For Herbert, prayer is a kind of transposition to a new key, writes Malcolm Guite

THANK God for church organists who have the gift and skill of transposition! So many great hymns are set in keys that most worshippers can’t manage; but then along comes an organist who sees the problem, transposes the hymn down to a reachable key, and then — behold! — the whole church is singing again, and not just the choir.

Transposition itself is a beautiful and mysterious thing and, therefore, a compelling metaphor for much more than itself. In one sense, transposition changes all the original notes in a piece and so makes it new; but, in another sense, it changes nothing: it preserves everything that made the original music in the first place. It preserves tempo and melody, the intervals between the notes remain constant, all the harmonies and possibilities of new harmony are preserved — and more than preserved; for the new key makes them available to those for whom they were previously out of reach, out of range.

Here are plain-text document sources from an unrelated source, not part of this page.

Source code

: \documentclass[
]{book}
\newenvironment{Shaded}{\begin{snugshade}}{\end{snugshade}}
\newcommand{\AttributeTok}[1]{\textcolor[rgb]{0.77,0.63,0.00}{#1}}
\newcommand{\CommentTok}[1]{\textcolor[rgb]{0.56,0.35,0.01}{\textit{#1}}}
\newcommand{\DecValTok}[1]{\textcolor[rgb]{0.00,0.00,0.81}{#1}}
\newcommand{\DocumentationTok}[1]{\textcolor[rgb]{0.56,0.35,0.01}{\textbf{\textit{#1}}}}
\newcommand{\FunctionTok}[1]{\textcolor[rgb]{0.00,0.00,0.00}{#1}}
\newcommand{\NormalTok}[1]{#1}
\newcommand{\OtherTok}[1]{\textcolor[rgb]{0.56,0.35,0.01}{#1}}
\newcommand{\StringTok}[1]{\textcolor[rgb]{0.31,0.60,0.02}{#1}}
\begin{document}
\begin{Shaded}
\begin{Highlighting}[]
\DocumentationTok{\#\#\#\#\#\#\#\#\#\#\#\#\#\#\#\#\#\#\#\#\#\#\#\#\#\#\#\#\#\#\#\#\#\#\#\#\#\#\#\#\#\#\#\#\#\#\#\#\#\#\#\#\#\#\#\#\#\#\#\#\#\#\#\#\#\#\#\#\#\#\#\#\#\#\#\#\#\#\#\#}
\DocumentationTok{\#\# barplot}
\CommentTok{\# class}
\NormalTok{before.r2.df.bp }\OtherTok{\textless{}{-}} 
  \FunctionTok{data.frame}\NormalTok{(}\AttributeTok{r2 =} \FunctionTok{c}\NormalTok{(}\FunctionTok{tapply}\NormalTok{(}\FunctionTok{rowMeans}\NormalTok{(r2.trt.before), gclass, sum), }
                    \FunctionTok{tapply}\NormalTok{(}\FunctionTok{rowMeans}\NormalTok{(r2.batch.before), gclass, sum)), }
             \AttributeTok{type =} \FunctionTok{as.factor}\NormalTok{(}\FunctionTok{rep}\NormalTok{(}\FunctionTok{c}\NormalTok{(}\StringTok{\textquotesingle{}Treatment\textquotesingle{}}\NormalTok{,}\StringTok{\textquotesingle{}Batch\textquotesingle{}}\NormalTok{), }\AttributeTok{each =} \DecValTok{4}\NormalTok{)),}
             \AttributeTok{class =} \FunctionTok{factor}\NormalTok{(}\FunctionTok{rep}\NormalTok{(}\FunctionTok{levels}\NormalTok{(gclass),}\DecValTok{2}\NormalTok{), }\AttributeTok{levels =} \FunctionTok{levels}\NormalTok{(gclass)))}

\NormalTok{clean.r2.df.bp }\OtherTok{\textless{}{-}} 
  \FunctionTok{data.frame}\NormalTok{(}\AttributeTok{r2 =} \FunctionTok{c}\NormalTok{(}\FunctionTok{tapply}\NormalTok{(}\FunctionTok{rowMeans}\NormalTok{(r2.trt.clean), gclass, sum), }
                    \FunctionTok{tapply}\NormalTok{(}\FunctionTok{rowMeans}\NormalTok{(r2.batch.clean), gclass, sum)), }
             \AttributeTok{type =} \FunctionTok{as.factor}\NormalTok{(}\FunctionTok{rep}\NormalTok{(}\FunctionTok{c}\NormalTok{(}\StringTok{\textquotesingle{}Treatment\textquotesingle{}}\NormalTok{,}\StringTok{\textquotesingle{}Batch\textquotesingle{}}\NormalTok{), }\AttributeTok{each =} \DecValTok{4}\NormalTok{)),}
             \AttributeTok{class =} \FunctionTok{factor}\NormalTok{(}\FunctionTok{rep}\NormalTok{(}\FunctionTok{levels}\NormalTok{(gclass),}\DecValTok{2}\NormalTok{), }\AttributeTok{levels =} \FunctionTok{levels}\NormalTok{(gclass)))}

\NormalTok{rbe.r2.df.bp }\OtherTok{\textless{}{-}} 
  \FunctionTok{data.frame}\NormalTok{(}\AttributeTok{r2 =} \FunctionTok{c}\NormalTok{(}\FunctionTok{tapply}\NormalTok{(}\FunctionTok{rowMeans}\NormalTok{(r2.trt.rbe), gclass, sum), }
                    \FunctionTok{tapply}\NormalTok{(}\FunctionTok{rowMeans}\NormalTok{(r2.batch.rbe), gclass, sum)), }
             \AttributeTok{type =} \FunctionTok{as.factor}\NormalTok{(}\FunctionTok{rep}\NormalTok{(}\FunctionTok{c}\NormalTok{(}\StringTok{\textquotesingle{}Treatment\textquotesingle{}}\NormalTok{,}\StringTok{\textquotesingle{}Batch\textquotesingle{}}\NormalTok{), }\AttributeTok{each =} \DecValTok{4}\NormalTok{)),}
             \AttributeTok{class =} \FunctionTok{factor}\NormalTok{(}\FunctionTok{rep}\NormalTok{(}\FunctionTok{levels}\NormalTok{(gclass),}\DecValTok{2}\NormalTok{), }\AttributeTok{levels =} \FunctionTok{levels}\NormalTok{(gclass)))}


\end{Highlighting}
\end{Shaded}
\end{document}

This is why George Herbert, himself such a lover and practitioner of music, reached for transposition as a metaphor for prayer in that mysterious line from his poem “Prayer”: “The six-days world transposing in an hour.”

“The six-days world” refers not only to the whole world that God made in the six days of creation, but also to “the six-days world” that is our working week, the week past, whose memory and impact we bring into church with us, and the week to come, for which our Sunday worship is preparing and reorientating us

So, Herbert offers the insight that prayer itself is a kind of transposition: that everyday experiences that have been somehow unmanageable for us, out of our range, might be transposed as we pray through them, accommodated within our range. For Herbert, prayer does not ignore “the six-days world”, the constant cycles of unnerving news, the noise and pain and clamour of daily life, but, rather, seeks to transpose that dissonance into the key of love — a transposition, perhaps, from a minor to a major.

As I worked on a poem about this phrase of Herbert’s, I realised that I was articulating something that I had felt for a long time about the damaging and depressing effect of barrages of bad news, unprayed through, accumulating as a kind of cacophony in the mind. We need the gift of transposition, and the power to hear, however tiny it might seem, the eternal tuning fork that sounds Christ’s love in the midst of things. If you have been as disturbed and distressed, as I have, by the news in recent days, I hope this sonnet will help.

 

The six-days world transposing in an hour 

Twenty-four seven in “the six-days world”,
In endless cycles of unnerving news,
Relentlessly our restless hurts are hurled
Through empty cyber-space. Is there no muse
To make of all that pain an elegy,
Or in those waves of white noise to discern
Christ’s inner cantus firmus, that deep tone
That might give rise at last to harmony? 

We may not seal it off or drown it out,
Nor close our hearts down in the hour of prayer,
But, listening through dissonance and doubt,
Wait in the space between, until we hear
A change of key, a secret chord disclosed,
A kind of tune, and all the world transposed.